What the task asks:
Repeat the records in full, exactly.

Records for this task:
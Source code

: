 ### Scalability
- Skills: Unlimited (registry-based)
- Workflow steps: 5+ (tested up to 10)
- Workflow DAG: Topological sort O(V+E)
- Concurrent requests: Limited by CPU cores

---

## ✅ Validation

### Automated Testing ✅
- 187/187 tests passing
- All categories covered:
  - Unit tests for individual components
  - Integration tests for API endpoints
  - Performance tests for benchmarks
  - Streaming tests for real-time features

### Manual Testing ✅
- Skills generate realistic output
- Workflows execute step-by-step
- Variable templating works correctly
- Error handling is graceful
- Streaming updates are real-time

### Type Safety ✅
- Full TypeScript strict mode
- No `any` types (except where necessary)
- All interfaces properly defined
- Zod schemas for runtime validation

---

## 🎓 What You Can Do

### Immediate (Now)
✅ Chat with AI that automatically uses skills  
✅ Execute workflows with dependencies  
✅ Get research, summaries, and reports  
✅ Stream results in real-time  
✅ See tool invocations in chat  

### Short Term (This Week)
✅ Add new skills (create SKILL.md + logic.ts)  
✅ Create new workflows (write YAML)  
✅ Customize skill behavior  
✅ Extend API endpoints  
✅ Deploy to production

Answer:
Source code

: ### Scalability
- Skills: Unlimited (registry-based)
- Workflow steps: 5+ (tested up to 10)
- Workflow DAG: Topological sort O(V+E)
- Concurrent requests: Limited by CPU cores

---

## ✅ Validation

### Automated Testing ✅
- 187/187 tests passing
- All categories covered:
  - Unit tests for individual components
  - Integration tests for API endpoints
  - Performance tests for benchmarks
  - Streaming tests for real-time features

### Manual Testing ✅
- Skills generate realistic output
- Workflows execute step-by-step
- Variable templating works correctly
- Error handling is graceful
- Streaming updates are real-time

### Type Safety ✅
- Full TypeScript strict mode
- No `any` types (except where necessary)
- All interfaces properly defined
- Zod schemas for runtime validation

---

## 🎓 What You Can Do

### Immediate (Now)
✅ Chat with AI that automatically uses skills  
✅ Execute workflows with dependencies  
✅ Get research, summaries, and reports  
✅ Stream results in real-time  
✅ See tool invocations in chat  

### Short Term (This Week)
✅ Add new skills (create SKILL.md + logic.ts)  
✅ Create new workflows (write YAML)  
✅ Customize skill behavior  
✅ Extend API endpoints  
✅ Deploy to production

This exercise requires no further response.